Stable isotope (δ13C and δ15N) signatures of sedimented organic matter as indicators of historic lake trophic state

We explored the use of carbon and nitrogen isotopes (δ13C and δ15N) in sedimented organic matter (OM) as proxy indicators of trophic state change in Florida lakes. Stable isotope data from four 210Pb-dated sediment cores were compared stratigraphically with established proxies for historical trophic state (diatom-inferred limnetic total phosphorus, sediment C/N ratio) and indicators of cultural disturbance (sediment total P and 226Ra activity). Diatom-based limnetic total P inferences indicate a transition from oligo-mesotrophy to meso-eutrophy in Clear Lake, and from eutrophy to hypereutrophy in Lakes Parker, Hollingsworth and Griffin.
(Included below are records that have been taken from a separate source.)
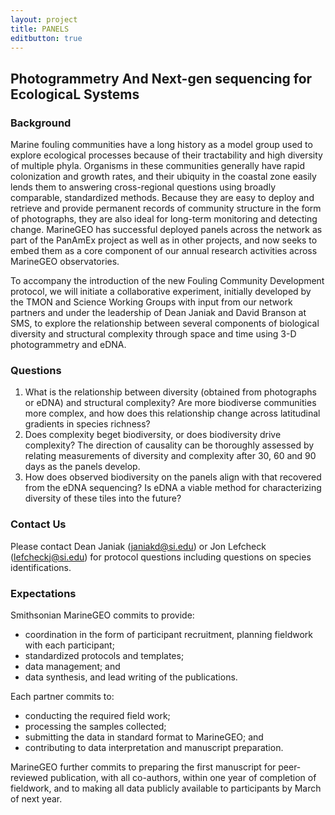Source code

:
 ```yaml
---
layout: project
title: PANELS
editbutton: true
---
```


## Photogrammetry And Next-gen sequencing for EcologicaL Systems  

### Background  

Marine fouling communities have a long history as a model group used to explore ecological processes because of their tractability and high diversity of multiple phyla. Organisms in these communities generally have rapid colonization and growth rates, and their ubiquity in the coastal zone easily lends them to answering cross-regional questions using broadly comparable, standardized methods. Because they are easy to deploy and retrieve and provide permanent records of community structure in the form of photographs, they are also ideal for long-term monitoring and detecting change. MarineGEO has successful deployed panels across the network as part of the PanAmEx project as well as in other projects, and now seeks to embed them as a core component of our annual research activities across MarineGEO observatories.   

To accompany the introduction of the new Fouling Community Development protocol, we will initiate a collaborative experiment, initially developed by the TMON and Science Working Groups with input from our network partners and under the leadership of Dean Janiak and David Branson at SMS, to explore the relationship between several components of biological diversity and structural complexity through space and time using 3-D photogrammetry and eDNA.  

### Questions    
1. What is the relationship between diversity (obtained from photographs or eDNA) and structural complexity? Are more biodiverse communities more complex, and how does this relationship change across latitudinal gradients in species richness?  
2. Does complexity beget biodiversity, or does biodiversity drive complexity? The direction of causality can be thoroughly assessed by relating measurements of diversity and complexity after 30, 60 and 90 days as the panels develop.  
3. How does observed biodiversity on the panels align with that recovered from the eDNA sequencing? Is eDNA a viable method for characterizing diversity of these tiles into the future?  

### Contact Us  

Please contact Dean Janiak (janiakd@si.edu) or Jon Lefcheck (lefcheckj@si.edu) for protocol questions including questions on species identifications.  

### Expectations

Smithsonian MarineGEO commits to provide:

- coordination in the form of participant recruitment, planning fieldwork with each participant;
- standardized protocols and templates;
- data management; and
- data synthesis, and lead writing of the publications.

Each partner commits to:
- conducting the required field work;
- processing the samples collected;
- submitting the data in standard format to MarineGEO; and
- contributing to data interpretation and manuscript preparation.

MarineGEO further commits to preparing the first manuscript for peer-reviewed publication, with all co-authors, within one year of completion of fieldwork, and to making all data publicly available to participants by March of next year.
In cores from all four lakes, the carbon isotopic signature of accumulated OM generally tracks trophic state inferences and cultural impact assessments based on other variables. Oldest sediments in the records yield lower diatom-inferred total limnetic P concentrations and display relatively low δ13C values. In the Clear, Hollingsworth and Parker records, diatom-inferred nutrient concentrations increase after ca. AD 1900, and are associated stratigraphically with higher δ13C values in sediment OM. In the Lake Griffin core, both proxies display slight increases before ~1900, but highest values occur over the last ~100 years. As Lakes Clear, Hollingsworth and Parker became increasingly nutrient-enriched over the past century, the δ15N of sedimented organic matter decreased. This reflects, in part, the increasing relative contribution of nitrogen-fixing cyanobacteria to sedimented organic matter as primary productivity increased in these waterbodies. The Lake Griffin core displays a narrow range of both δ13C and δ15N values. Despite the complexity of carbon and nitrogen cycles in lakes, stratigraphic agreement between diatom-inferred changes in limnetic total P and the stable isotope signatures of sedimented OM suggests that δ13C and δ15N reflect shifts in historic lake trophic state.